In the early days of adulthood, when I was a wee 20-something overthinking nerd, geek, know-it-all, intellectual (20+ years ago), I became deeply interested in image and text and text-as-image. While friends were watching and arguing over Survivor, I was obsessing over Peter Greenaway’s The Pillowbook and Prospero's Books and Neil Gaiman’s Sandman. (To this day my copies of the Sandman graphic novels and the English translation of The Pillowbook of Sei Shonagon are proudly displayed on the good bookshelves—you know, the ones I want people to peruse.)
Sandman isn't merely good storytelling and good art, it teases at some of the fundamental questions to which my religion-major heart was consistently and reliably drawn. It modeled a way of rendering the questions—and suggested answers—I would never have imagined on my own.
In those days, I created an artist's book: an altered gift edition of Hamlet.
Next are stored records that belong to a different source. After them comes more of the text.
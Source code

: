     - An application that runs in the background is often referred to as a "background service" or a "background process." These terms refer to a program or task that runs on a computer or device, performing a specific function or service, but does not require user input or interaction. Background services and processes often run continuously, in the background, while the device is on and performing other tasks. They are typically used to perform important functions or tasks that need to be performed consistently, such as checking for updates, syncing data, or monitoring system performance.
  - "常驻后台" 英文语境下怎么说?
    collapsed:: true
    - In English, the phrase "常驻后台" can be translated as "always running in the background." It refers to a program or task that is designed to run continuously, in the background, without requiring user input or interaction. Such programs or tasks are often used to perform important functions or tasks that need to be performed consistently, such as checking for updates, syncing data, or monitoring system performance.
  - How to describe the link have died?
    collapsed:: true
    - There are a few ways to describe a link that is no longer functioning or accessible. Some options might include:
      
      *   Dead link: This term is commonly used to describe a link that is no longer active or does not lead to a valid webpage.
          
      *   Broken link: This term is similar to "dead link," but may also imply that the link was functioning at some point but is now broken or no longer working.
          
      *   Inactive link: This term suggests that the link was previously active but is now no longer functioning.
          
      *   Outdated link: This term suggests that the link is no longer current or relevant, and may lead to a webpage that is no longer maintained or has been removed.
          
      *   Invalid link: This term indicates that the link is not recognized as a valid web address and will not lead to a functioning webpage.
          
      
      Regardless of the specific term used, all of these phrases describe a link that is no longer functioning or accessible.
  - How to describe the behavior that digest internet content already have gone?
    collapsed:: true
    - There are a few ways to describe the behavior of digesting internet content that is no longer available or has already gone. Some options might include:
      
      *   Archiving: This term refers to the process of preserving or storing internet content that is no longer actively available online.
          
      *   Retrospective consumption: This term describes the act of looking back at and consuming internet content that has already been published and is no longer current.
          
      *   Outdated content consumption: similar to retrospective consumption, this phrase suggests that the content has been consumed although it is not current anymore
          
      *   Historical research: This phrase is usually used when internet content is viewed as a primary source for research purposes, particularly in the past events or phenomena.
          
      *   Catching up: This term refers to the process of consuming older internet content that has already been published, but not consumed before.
I explored Ophelia’s femininity and the inevitability of her break with her mental health, caught as she is between Hamlet and her father. I imagined her story if she’d had true agency. I investigated the way art (fan art?!) had shaped my understanding of the play and my relationship to it. I layered in my story—my resonance and dissonance with hers—and my art, along with images of famous and not-so-famous paintings of Ophelia. I proudly named Greenaway and Gaiman as influences. 
I imagined myself an artist. And, truthfully, I suppose I was one. 
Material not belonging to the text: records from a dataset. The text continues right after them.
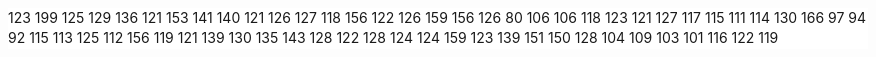 123
199
125
129
136
121
153
141
140
121
126
127
118
156
122
126
159
156
126
80
106
106
118
123
121
127
117
115
111
114
130
166
97
94
92
115
113
125
112
156
119
121
139
130
135
143
128
122
128
124
124
159
123
139
151
150
128
104
109
103
101
116
122
119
I read Good Omens back then, too, delighting over the religious tropes and subversions, the humor, and the fundamental faith in humanity that shone through. 
In the two decades since then, below the din of “responsible” choices (that have mostly moved me away from imagining myself an artist) there has been a melody quietly bringing me comfort, shifting my perspective, and reminding me who I want to be. When I stop to listen for and name the music, I realize much of it generates from Neil Gaiman. 
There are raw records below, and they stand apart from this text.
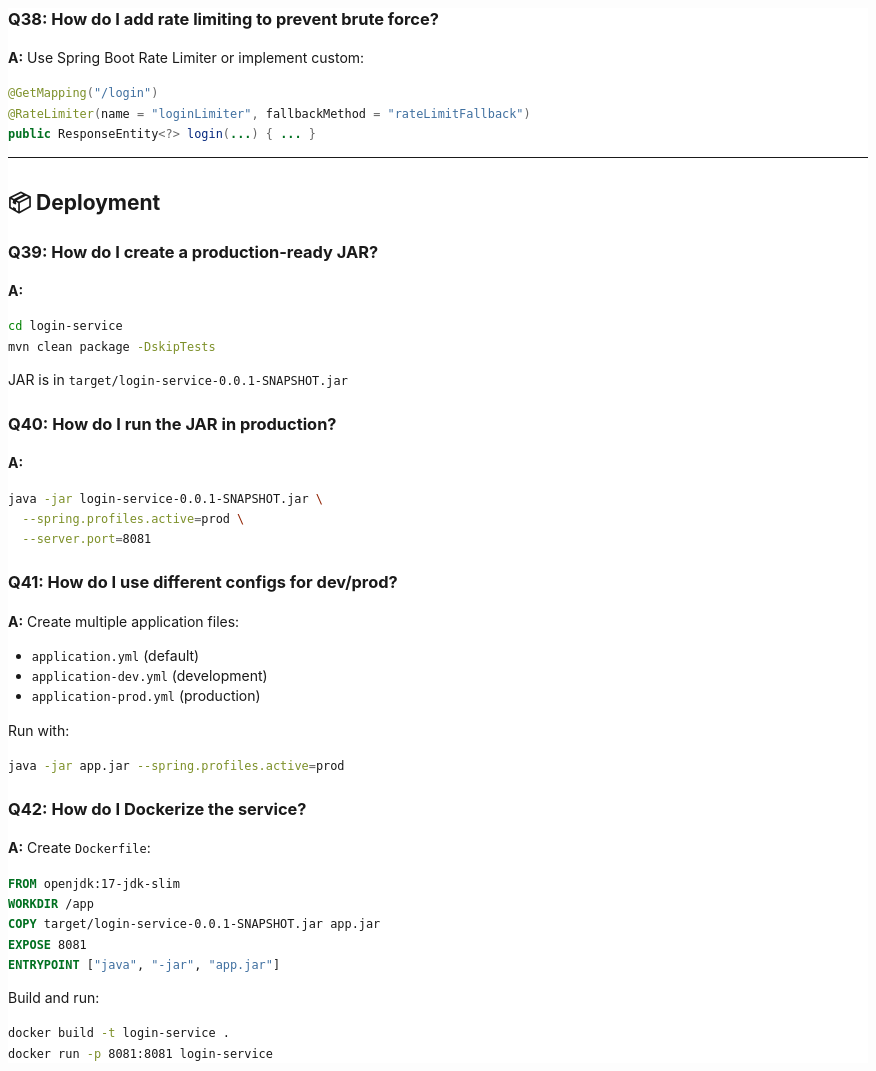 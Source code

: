 ### Q38: How do I add rate limiting to prevent brute force?
**A:** Use Spring Boot Rate Limiter or implement custom:
```java
@GetMapping("/login")
@RateLimiter(name = "loginLimiter", fallbackMethod = "rateLimitFallback")
public ResponseEntity<?> login(...) { ... }
```

---

## 📦 Deployment

### Q39: How do I create a production-ready JAR?
**A:**
```bash
cd login-service
mvn clean package -DskipTests
```
JAR is in `target/login-service-0.0.1-SNAPSHOT.jar`

### Q40: How do I run the JAR in production?
**A:**
```bash
java -jar login-service-0.0.1-SNAPSHOT.jar \
  --spring.profiles.active=prod \
  --server.port=8081
```

### Q41: How do I use different configs for dev/prod?
**A:** Create multiple application files:
- `application.yml` (default)
- `application-dev.yml` (development)
- `application-prod.yml` (production)

Run with:
```bash
java -jar app.jar --spring.profiles.active=prod
```

### Q42: How do I Dockerize the service?
**A:** Create `Dockerfile`:
```dockerfile
FROM openjdk:17-jdk-slim
WORKDIR /app
COPY target/login-service-0.0.1-SNAPSHOT.jar app.jar
EXPOSE 8081
ENTRYPOINT ["java", "-jar", "app.jar"]
```
Build and run:
```bash
docker build -t login-service .
docker run -p 8081:8081 login-service
```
The Graveyard Book gave me comfort and hope as a new parent. 
Ocean at the End of the Lane reminded me of the layers and the depths⏤the archetypes and metaphors⏤present in everything around me, if I am willing to seek them.
Neil’s anecdote about meeting Neil Armstrong has been a talisman against imposter syndrome. Or, more precisely, it has been a permission slip for forgiving myself when the imposter syndrome inevitably surfaces.
The episode of Dr Who he wrote (“the Doctor’s Wife”) changed the way I understand the entire Dr Who experience before and since. 
Lucifer (tv), which his work inspired, gave me joy, comfort and distraction through a tough time in my life. 
When, a few years ago, I realized he is Jewish, I had that swelling of pride and resonance that I always get when someone I admire shares that identity with me.
And now there’s the Good Omens tv series. It has opened something in me I didn’t realize was closed. Crowley and Aziraphale are helping me better understand myself, and love, and gender, and storytelling, and, believe it or not, Torah. I am writing again for the first time in ages. I'm drawing more often and with more joy than I’ve known maybe since childhood.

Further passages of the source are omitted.